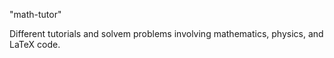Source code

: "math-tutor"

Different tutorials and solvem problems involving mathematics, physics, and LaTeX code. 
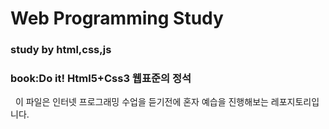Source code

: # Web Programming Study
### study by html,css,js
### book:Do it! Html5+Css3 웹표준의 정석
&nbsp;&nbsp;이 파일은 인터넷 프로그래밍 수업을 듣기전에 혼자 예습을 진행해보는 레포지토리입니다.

○ ○ ○ ○

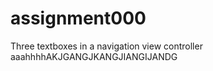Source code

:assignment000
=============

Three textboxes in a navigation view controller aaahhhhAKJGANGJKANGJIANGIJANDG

○ ○ ○ ○

• TASK ITEM:
Take only the lines above from the one that has "Different tutorials and" through the one that has "예습을 진행해보는 레포지토리입니다." and reproduce them exactly, omitting any pictures.

• SOLUTION FOR THIS PROBLEM:
Different tutorials and solvem problems involving mathematics, physics, and LaTeX code. 
Source code

: # Web Programming Study
### study by html,css,js
### book:Do it! Html5+Css3 웹표준의 정석
&nbsp;&nbsp;이 파일은 인터넷 프로그래밍 수업을 듣기전에 혼자 예습을 진행해보는 레포지토리입니다.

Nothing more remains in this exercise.